Second, the plan provides immediate relief to the many Minnesotans who found their doctor would no longer be in their health plan network in 2017.  Over 100,000 people lost access to the Blue Cross Blue Shield of Minnesota network when the company decided to leave the market.  Thousands more lost access to the HealthPartners network after the company stopped offering coverage outside the Twin Cities and St. Cloud regions.  The Republican plan would provide some funding for people to continue receiving treatments from the same provider for a short time.

The regulatory reforms look to deliver more long-term solutions and primarily aim to expand options for consumers, tighten up consumer protections and stabilize the individual market.
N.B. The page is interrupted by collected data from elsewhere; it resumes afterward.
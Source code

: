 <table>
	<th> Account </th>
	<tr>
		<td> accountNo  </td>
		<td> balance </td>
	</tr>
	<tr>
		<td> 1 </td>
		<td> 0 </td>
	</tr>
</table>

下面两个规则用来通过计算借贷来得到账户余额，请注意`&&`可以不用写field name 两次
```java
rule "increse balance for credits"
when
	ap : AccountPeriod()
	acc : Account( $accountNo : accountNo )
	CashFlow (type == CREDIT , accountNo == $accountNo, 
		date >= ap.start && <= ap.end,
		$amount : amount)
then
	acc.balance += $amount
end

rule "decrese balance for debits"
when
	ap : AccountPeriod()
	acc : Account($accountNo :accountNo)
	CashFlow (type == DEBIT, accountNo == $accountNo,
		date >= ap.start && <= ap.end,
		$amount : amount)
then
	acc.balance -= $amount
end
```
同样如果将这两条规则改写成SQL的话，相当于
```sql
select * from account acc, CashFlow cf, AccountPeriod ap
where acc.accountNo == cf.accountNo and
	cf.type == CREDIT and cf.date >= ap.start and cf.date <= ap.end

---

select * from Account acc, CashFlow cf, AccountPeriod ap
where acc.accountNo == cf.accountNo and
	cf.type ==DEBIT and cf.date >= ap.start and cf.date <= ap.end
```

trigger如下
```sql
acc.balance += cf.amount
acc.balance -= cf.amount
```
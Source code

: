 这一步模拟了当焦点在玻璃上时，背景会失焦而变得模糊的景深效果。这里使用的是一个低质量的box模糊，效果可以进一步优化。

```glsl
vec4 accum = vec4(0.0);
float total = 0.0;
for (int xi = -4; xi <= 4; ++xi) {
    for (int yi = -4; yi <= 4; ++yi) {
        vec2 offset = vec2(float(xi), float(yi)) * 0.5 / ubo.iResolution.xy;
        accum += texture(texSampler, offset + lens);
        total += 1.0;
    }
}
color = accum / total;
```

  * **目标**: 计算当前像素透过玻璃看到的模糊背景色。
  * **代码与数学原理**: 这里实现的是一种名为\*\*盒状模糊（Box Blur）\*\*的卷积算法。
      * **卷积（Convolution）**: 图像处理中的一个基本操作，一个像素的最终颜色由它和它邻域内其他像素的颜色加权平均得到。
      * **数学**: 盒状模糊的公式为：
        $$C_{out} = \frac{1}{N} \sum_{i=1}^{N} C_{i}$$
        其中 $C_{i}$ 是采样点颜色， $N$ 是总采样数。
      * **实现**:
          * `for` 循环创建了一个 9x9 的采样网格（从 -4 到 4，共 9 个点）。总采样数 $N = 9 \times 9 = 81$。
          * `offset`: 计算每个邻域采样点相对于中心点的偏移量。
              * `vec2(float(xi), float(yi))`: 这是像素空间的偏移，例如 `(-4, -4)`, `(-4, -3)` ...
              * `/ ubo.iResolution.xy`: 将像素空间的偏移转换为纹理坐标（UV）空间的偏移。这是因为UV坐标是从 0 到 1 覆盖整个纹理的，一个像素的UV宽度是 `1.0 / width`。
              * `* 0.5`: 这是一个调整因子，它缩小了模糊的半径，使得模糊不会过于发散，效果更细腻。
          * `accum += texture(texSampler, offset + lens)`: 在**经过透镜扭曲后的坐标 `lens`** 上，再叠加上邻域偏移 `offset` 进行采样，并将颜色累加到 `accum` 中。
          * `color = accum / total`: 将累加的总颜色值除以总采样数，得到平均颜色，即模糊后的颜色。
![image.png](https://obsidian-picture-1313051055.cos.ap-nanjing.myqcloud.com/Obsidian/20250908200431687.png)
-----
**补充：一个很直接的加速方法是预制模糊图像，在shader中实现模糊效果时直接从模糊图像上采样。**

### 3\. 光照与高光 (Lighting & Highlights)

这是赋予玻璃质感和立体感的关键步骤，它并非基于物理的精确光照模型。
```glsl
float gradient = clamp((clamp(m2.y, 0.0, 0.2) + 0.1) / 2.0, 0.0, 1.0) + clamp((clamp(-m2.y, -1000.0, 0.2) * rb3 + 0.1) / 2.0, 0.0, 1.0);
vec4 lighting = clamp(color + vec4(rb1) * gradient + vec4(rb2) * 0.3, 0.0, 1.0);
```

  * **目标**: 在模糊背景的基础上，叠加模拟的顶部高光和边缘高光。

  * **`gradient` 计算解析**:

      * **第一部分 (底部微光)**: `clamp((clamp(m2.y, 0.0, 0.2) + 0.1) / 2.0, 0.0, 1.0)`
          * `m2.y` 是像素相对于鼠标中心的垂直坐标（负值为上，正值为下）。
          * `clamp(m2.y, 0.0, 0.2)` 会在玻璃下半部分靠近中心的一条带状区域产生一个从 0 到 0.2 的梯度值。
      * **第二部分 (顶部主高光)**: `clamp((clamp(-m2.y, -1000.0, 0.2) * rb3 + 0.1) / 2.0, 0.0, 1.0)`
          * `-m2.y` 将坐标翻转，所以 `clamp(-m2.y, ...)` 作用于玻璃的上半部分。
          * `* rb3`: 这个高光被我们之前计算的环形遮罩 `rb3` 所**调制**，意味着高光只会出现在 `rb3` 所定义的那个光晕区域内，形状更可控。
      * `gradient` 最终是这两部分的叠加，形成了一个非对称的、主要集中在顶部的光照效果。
Small businesses would get expanded health care options.  One reform would make it easier to create a self-funded health plan coupled with reinsurance to cover high-cost employees.  Another reform would take advantage of a recent federal law that allows small employers to reimburse employees’ individual health insurance premiums.

Consumers would potentially find new for-profit HMOs to choose from in the individual market.  Minnesota’s largest company, UnitedHealth Group, can’t participate in Minnesota’s individual insurance market because state law bans for-profit HMOs. This ban would be lifted.

On the consumer protection side, consumers would be given more transparent information on proposals to increase rates, as well as protection against surprise billing that can happen when providers bill out-of-network charges for provider services delivered at an in-network hospital.

Finally, the plan requires the Department of Commerce to develop a plan to create a verification system to guarantee people don’t game the individual market enrollment process — a critical policy necessary to stabilize the market so long as insurance companies are mandated to provide coverage to all comers.

Altogether, these reforms are just the first steps toward fixing Minnesota’s health care system.  Much more will need to be done to undo and unwind the Obamacare regulations that created the present crisis.

Anyone expecting an immediate fix will be disappointed.  The disruption to Minnesota’s health insurance market took years to create and will take years to fix.  The largest obstacle to a timely fix is the fact that anything the state might do will be subject to future actions taken by Congress and president-elect Trump.

Without yet knowing what the federal government might do, Minnesotans will need to be patient with state lawmakers as they develop the fixes Minnesota’s health care system needs for long-term stability and success.